Traducción: Marcos Villasmil


NOTA ORIGINAL:

The New York Times

Why Trump Can’t Disengage America From the World

Robert D. Kaplan

Debates about the extent to which the United States should use its power to lead and shape events in the world, and when and how it should intervene, are eternal in our history. In 1821, John Quincy Adams admonished us not to go abroad “in search of monsters to destroy.” But in a world more interconnected than anything he could have imagined, we have been forced or tempted on occasion to do just that: in the Balkans, Afghanistan, Iraq, Syria or perhaps soon in North Korea. So what is the proper balance, given that Donald J. Trump’s threatened disengagement from the world is an extreme position that violates the trajectory of our history? Ironically, the one factor that best informs us in this debate is never discussed: America’s own geography.

Everyone knows that the United States is a virtual island-nation, protected by two oceans, with the sparsely inhabited Canadian Arctic to the north. But that is only the beginning of the discussion, in which America’s physical location and topographical characteristics help provide a spiritual direction for our foreign policy — something that Mr. Trump cannot change.
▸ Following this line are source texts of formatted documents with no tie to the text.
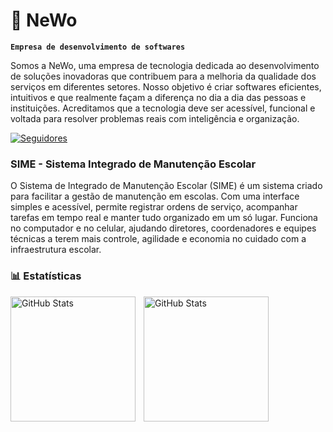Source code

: # 📔 NeWo
**`Empresa de desenvolvimento de softwares`**

Somos a NeWo, uma empresa de tecnologia dedicada ao desenvolvimento de soluções inovadoras que contribuem para a melhoria da qualidade dos serviços em diferentes setores. Nosso objetivo é criar softwares eficientes, intuitivos e que realmente façam a diferença no dia a dia das pessoas e instituições. Acreditamos que a tecnologia deve ser acessível, funcional e voltada para resolver problemas reais com inteligência e organização.

<a href="https://github.com/NeWo-tcc?tab=followers">
        <img 
            alt="Seguidores" 
            title="Me siga no GitHub" 
            src="https://custom-icon-badges.demolab.com/github/followers/NeWo-tcc?color=236ad3&labelColor=1155ba&style=for-the-badge&logo=github&label=Seguidores&logoColor=white"
        />
    </a>
</p>

### SIME - Sistema Integrado de Manutenção Escolar


O Sistema de Integrado de Manutenção Escolar (SIME) é um sistema criado para facilitar a gestão de manutenção em escolas. Com uma interface simples e acessível, permite registrar ordens de serviço, acompanhar tarefas em tempo real e manter tudo organizado em um só lugar.
Funciona no computador e no celular, ajudando diretores, coordenadores e equipes técnicas a terem mais controle, agilidade e economia no cuidado com a infraestrutura escolar.



### 📊 Estatísticas

<p>
  <img 
    align="left" 
    alt="GitHub Stats" 
    height="200" 
    style="padding-right: 10px;" 
    src="https://github-readme-stats.vercel.app/api?username=Larissakich&show_icons=true&theme=tokyonight&include_all_commits=true&locale=pt-br" 
  />

<img 
      align="left" 
      alt="GitHub Stats" 
      height="200" 
      src="https://github-readme-stats.vercel.app/api/top-langs/?username=larissakich&theme=tokyonight&layout=compact&custom_title=Tecnologias&langs_count=9" 
  />

</p>
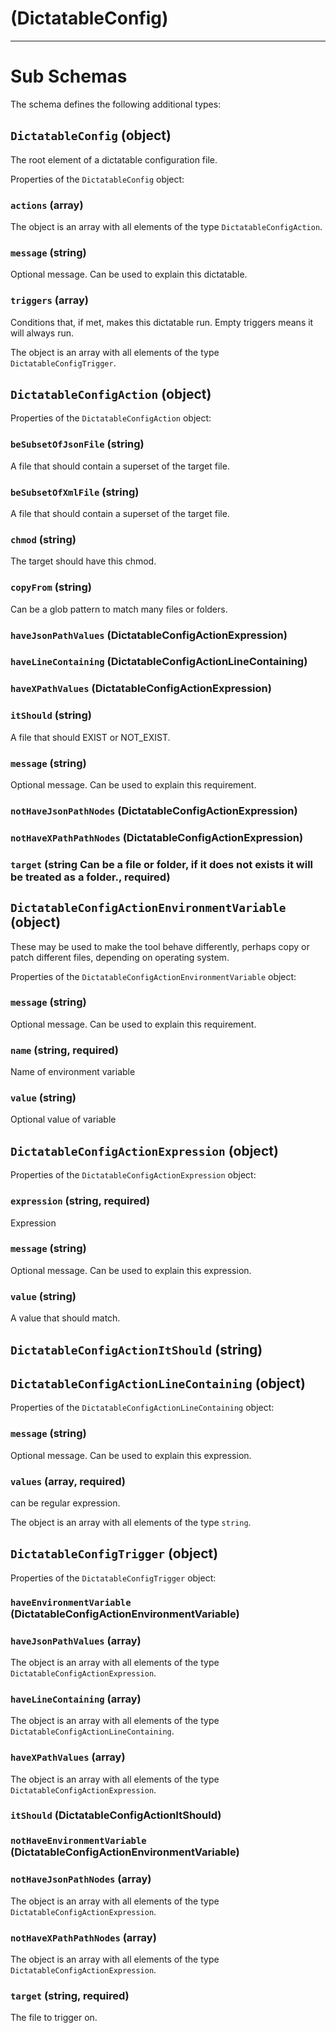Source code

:# (DictatableConfig)

---

# Sub Schemas

The schema defines the following additional types:

## `DictatableConfig` (object)

The root element of a dictatable configuration file.

Properties of the `DictatableConfig` object:

### `actions` (array)

The object is an array with all elements of the type `DictatableConfigAction`.

### `message` (string)

Optional message. Can be used to explain this dictatable.

### `triggers` (array)

Conditions that, if met, makes this dictatable run. Empty triggers means it will always run.

The object is an array with all elements of the type `DictatableConfigTrigger`.

## `DictatableConfigAction` (object)

Properties of the `DictatableConfigAction` object:

### `beSubsetOfJsonFile` (string)

A file that should contain a superset of the target file.

### `beSubsetOfXmlFile` (string)

A file that should contain a superset of the target file.

### `chmod` (string)

The target should have this chmod.

### `copyFrom` (string)

Can be a glob pattern to match many files or folders.

### `haveJsonPathValues` (DictatableConfigActionExpression)

### `haveLineContaining` (DictatableConfigActionLineContaining)

### `haveXPathValues` (DictatableConfigActionExpression)

### `itShould` (string)

A file that should EXIST or NOT_EXIST.

### `message` (string)

Optional message. Can be used to explain this requirement.

### `notHaveJsonPathNodes` (DictatableConfigActionExpression)

### `notHaveXPathPathNodes` (DictatableConfigActionExpression)

### `target` (string Can be a file or folder, if it does not exists it will be treated as a folder., required)

## `DictatableConfigActionEnvironmentVariable` (object)

These may be used to make the tool behave differently, perhaps
copy or patch different files, depending on operating system.

Properties of the `DictatableConfigActionEnvironmentVariable` object:

### `message` (string)

Optional message. Can be used to explain this requirement.

### `name` (string, required)

Name of environment variable

### `value` (string)

Optional value of variable

## `DictatableConfigActionExpression` (object)

Properties of the `DictatableConfigActionExpression` object:

### `expression` (string, required)

Expression

### `message` (string)

Optional message. Can be used to explain this expression.

### `value` (string)

A value that should match.

## `DictatableConfigActionItShould` (string)

## `DictatableConfigActionLineContaining` (object)

Properties of the `DictatableConfigActionLineContaining` object:

### `message` (string)

Optional message. Can be used to explain this expression.

### `values` (array, required)

can be regular expression.

The object is an array with all elements of the type `string`.

## `DictatableConfigTrigger` (object)

Properties of the `DictatableConfigTrigger` object:

### `haveEnvironmentVariable` (DictatableConfigActionEnvironmentVariable)

### `haveJsonPathValues` (array)

The object is an array with all elements of the type `DictatableConfigActionExpression`.

### `haveLineContaining` (array)

The object is an array with all elements of the type `DictatableConfigActionLineContaining`.

### `haveXPathValues` (array)

The object is an array with all elements of the type `DictatableConfigActionExpression`.

### `itShould` (DictatableConfigActionItShould)

### `notHaveEnvironmentVariable` (DictatableConfigActionEnvironmentVariable)

### `notHaveJsonPathNodes` (array)

The object is an array with all elements of the type `DictatableConfigActionExpression`.

### `notHaveXPathPathNodes` (array)

The object is an array with all elements of the type `DictatableConfigActionExpression`.

### `target` (string, required)

The file to trigger on.
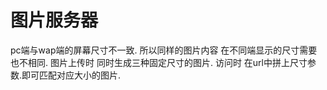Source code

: # 图片服务器

pc端与wap端的屏幕尺寸不一致. 所以同样的图片内容 在不同端显示的尺寸需要也不相同.
图片上传时 同时生成三种固定尺寸的图片. 访问时 在url中拼上尺寸参数.即可匹配对应大小的图片.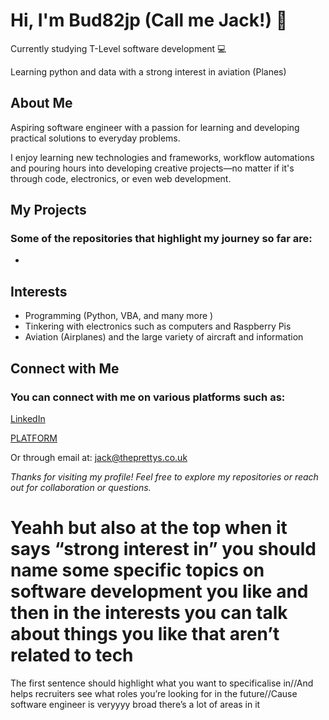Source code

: # Hi, I'm Bud82jp (Call me Jack!) 👋

Currently studying T-Level software development 💻


Learning python and data with a strong interest in aviation (Planes)

## About Me

Aspiring software engineer with a passion for learning and developing practical solutions to everyday problems.

 I enjoy learning new technologies and frameworks, workflow automations and pouring hours into developing creative projects—no matter if it's through code, electronics, or even web development.

## My Projects

### Some of the repositories that highlight my journey so far are:
- 

## Interests

- Programming (Python, VBA, and many more )
- Tinkering with electronics such as computers and Raspberry Pis
- Aviation (Airplanes) and the large variety of aircraft and information

## Connect with Me
### You can connect with me on various platforms such as:

[LinkedIn](https://www.linkedin.com/in/jack-pretty-8992ab376/)

[PLATFORM](PLATFORM)

Or through email at:
jack@theprettys.co.uk

*Thanks for visiting my profile! Feel free to explore my repositories or reach out for collaboration or questions.*

# Yeahh but also at the top when it says “strong interest in” you should name some specific topics on software development you like and then in the interests you can talk about things you like that aren’t related to tech
The first sentence should highlight what you want to specificalise in//And helps recruiters see what roles you’re looking for in the future//Cause software engineer is veryyyy broad there’s a lot of areas in it
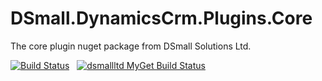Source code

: # DSmall.DynamicsCrm.Plugins.Core
The core plugin nuget package from DSmall Solutions Ltd.

[![Build Status](https://magnum.travis-ci.com/Davesmall28/DSmall.DynamicsCrm.Plugins.Core.svg?token=syrh3amDgq9dtpK7qH4B&branch=master)](https://magnum.travis-ci.com/Davesmall28/DSmall.DynamicsCrm.Plugins.Core)&nbsp;&nbsp;&nbsp;[![dsmallltd MyGet Build Status](https://www.myget.org/BuildSource/Badge/dsmallltd?identifier=8f3169ea-c2fa-4f43-971d-8e899ec1af67)](https://www.myget.org/)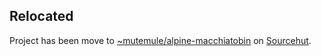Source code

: ## Relocated

Project has been move to [~mutemule/alpine-macchiatobin](https://git.sr.ht/~mutemule/alpine-macchiatobin/) on [Sourcehut](https://sourcehut.org/).
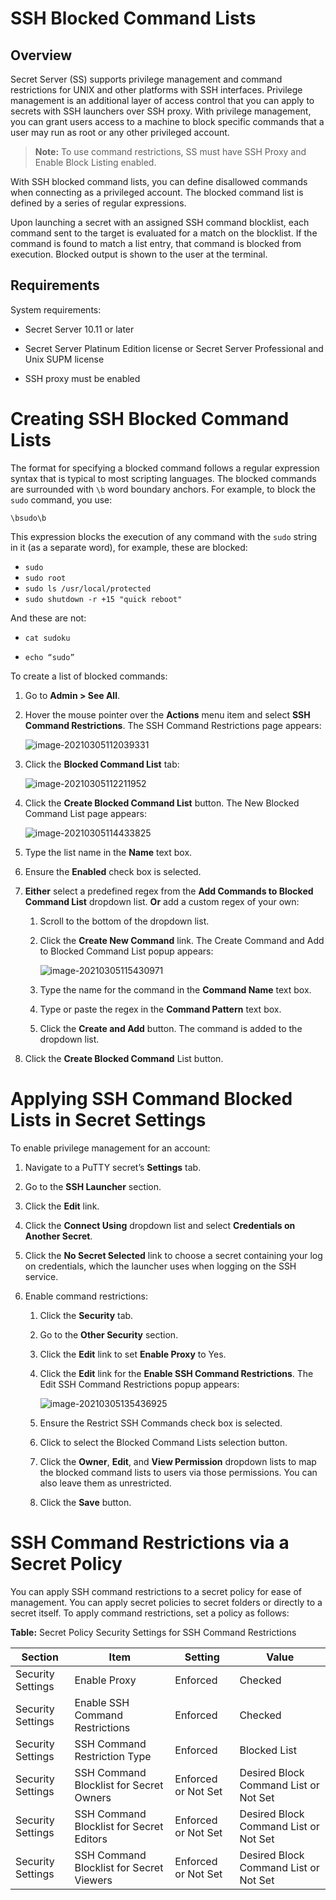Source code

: [title]: # (SSH Blocked Command Lists)
[tags]: # (SSH Proxy,Networking,command menu,blocked commands)
[priority]: # (1000)

# SSH Blocked Command Lists

## Overview

Secret Server (SS) supports privilege management and command restrictions for UNIX and other platforms with SSH interfaces. Privilege management is an additional layer of access control that you can apply to secrets with SSH launchers over SSH proxy. With privilege management, you can grant users access to a machine to block specific commands that a user may run as root or any other privileged account.

> **Note:** To use command restrictions, SS must have SSH Proxy and Enable Block Listing enabled.

With SSH blocked command lists, you can define disallowed commands when connecting as a privileged account. The blocked command list is defined by a series of regular expressions.

Upon launching a secret with an assigned SSH command blocklist, each command sent to the target is evaluated for a match on the blocklist. If the command is found to match a list entry, that command is blocked from execution. Blocked output is shown to the user at the terminal. 

## Requirements

System requirements:

- Secret Server 10.11 or later

- Secret Server Platinum Edition license or Secret Server Professional and Unix SUPM license
- SSH proxy must be enabled

# Creating SSH Blocked Command Lists

The format for specifying a blocked command follows a regular expression syntax that is typical to most scripting languages. The blocked commands are surrounded with `\b` word boundary anchors. For example, to block the `sudo` command, you use:

`\bsudo\b`

This expression blocks the execution of any command with the `sudo` string in it  (as a separate word), for example, these are blocked:

- `sudo`
- `sudo root`
- `sudo ls /usr/local/protected`
- `sudo shutdown -r +15 "quick reboot"`

And these are not: 

- `cat sudoku`

- `echo “sudo”`

To create a list of blocked commands:

1. Go to **Admin \> See All**.

1. Hover the mouse pointer over the **Actions** menu item and select **SSH Command Restrictions**. The SSH Command Restrictions page appears:

   ![image-20210305112039331](images/image-20210305112039331.png)

1. Click the **Blocked Command List** tab:

   ![image-20210305112211952](images/image-20210305112211952.png)

1. Click the **Create Blocked Command List** button. The New Blocked Command List page appears:

   ![image-20210305114433825](images/image-20210305114433825.png)

1. Type the list name in the **Name** text box.

1. Ensure the **Enabled** check box is selected.

1. **Either** select a predefined regex from the **Add Commands to Blocked Command List** dropdown list.
   **Or** add a custom regex of your own:

   1. Scroll to the bottom of the dropdown list.

   1. Click the **Create New Command** link. The Create Command and Add to Blocked Command List popup appears:

      ![image-20210305115430971](images/image-20210305115430971.png)

   1. Type the name for the command in the **Command Name** text box.

   1. Type or paste the regex in the **Command Pattern** text box.

   1. Click the **Create and Add** button. The command is added to the dropdown list.

1. Click the **Create Blocked Command** List button.

# Applying SSH Command Blocked Lists in Secret Settings

To enable privilege management for an account:

1. Navigate to a PuTTY secret’s **Settings** tab.

1. Go to the **SSH Launcher** section.

1. Click the **Edit** link.

1. Click the **Connect Using** dropdown list and select **Credentials on Another Secret**.

1. Click the **No Secret Selected** link to choose a secret containing your log on credentials, which the launcher uses when logging on the SSH service.

1. Enable command restrictions:

   1. Click the **Security** tab.

   1. Go to the **Other Security** section. 

   1. Click the **Edit** link to set **Enable Proxy** to Yes.

   1. Click the **Edit** link for the **Enable SSH Command Restrictions**. The Edit SSH Command Restrictions popup appears:

      ![image-20210305135436925](images/image-20210305135436925.png)

   1. Ensure the Restrict SSH Commands check box is selected.

   1. Click to select the Blocked Command Lists selection button.

   1. Click the **Owner**, **Edit**, and **View Permission** dropdown lists to  map the blocked command lists to users via those permissions. You can also leave them as unrestricted.

   1. Click the **Save** button.

# SSH Command Restrictions via a Secret Policy

You can apply SSH command restrictions to a secret policy for ease of management. You can apply secret policies to secret folders or directly to a secret itself.  To apply command restrictions, set a policy as follows:

**Table:** Secret Policy Security Settings for SSH Command Restrictions

| Section | Item | Setting | Value |
|--|--|--|--|
| Security Settings | Enable Proxy | Enforced | Checked |
| Security Settings | Enable SSH Command Restrictions | Enforced | Checked |
| Security Settings | SSH Command Restriction Type | Enforced | Blocked List |
| Security Settings | SSH Command Blocklist for Secret Owners | Enforced or Not Set | Desired Block Command List or Not Set |
| Security Settings | SSH Command Blocklist for Secret Editors | Enforced or Not Set | Desired Block Command List or Not Set |
| Security Settings | SSH Command Blocklist for Secret Viewers | Enforced or Not Set | Desired Block Command List or Not Set |



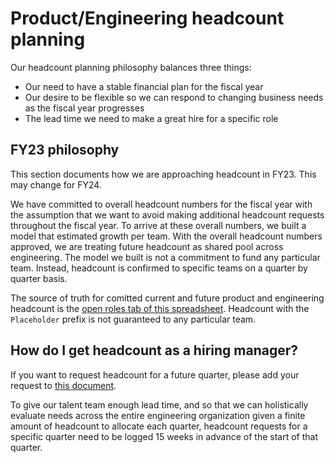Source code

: # Product/Engineering headcount planning

Our headcount planning philosophy balances three things:
* Our need to have a stable financial plan for the fiscal year
* Our desire to be flexible so we can respond to changing business needs as the fiscal year progresses
* The lead time we need to make a great hire for a specific role

## FY23 philosophy

This section documents how we are approaching headcount in FY23. This may change for FY24.

We have committed to overall headcount numbers for the fiscal year with the assumption that we want to avoid making additional headcount requests throughout the fiscal year. To arrive at these overall numbers, we built a model that estimated growth per team. With the overall headcount numbers approved, we are treating future headcount as shared pool across engineering. The model we built is not a commitment to fund any particular team. Instead, headcount is confirmed to specific teams on a quarter by quarter basis.

The source of truth for comitted current and future product and engineering headcount is the [open roles tab of this spreadsheet](https://docs.google.com/spreadsheets/d/1Dpf6aDw1ESJRYroJz6-ZtaACJxwjEu4my_xeYuB3a7E/edit#gid=1869420933). Headcount with the `Placeholder` prefix is not guaranteed to any particular team.

## How do I get headcount as a hiring manager?

If you want to request headcount for a future quarter, please add your request to [this document](https://docs.google.com/document/d/1Ggln2Jweb95ID6-aU8T5kM4D3QaAgLOUgyuOynAQzBc/edit#).

To give our talent team enough lead time, and so that we can holistically evaluate needs across the entire engineering organization given a finite amount of headcount to allocate each quarter, headcount requests for a specific quarter need to be logged 15 weeks in advance of the start of that quarter.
The United States, occupying as it does the temperate zone of North America, is the most consequential “satellite” of the Afro-Eurasian “World-Island,” wrote the British geographer Halford J. Mackinder in 1919. Not only was America physically isolated from the threats and complexities of the Old World, and not only is it abundantly rich in natural resources from minerals to hydrocarbons, but America claims more miles of navigable inland waterways than much of the rest of the world combined. And this river system is not laid over the sparsely inhabited and thinly soiled Great Plains and Rocky Mountains, but over America’s arable cradle itself: the nutrient-rich soil of the Midwest, thus unifying the centers of population in the 19th century, and perennially allowing for the movement of goods and produce in the interior continent. This river system, like the veining of a leaf, flows into the Mississippi, which, in turn, disperses into the Gulf of Mexico and the Caribbean, thus connecting farms and cities throughout the densely habitable part of the United States with the global sea lines of communication.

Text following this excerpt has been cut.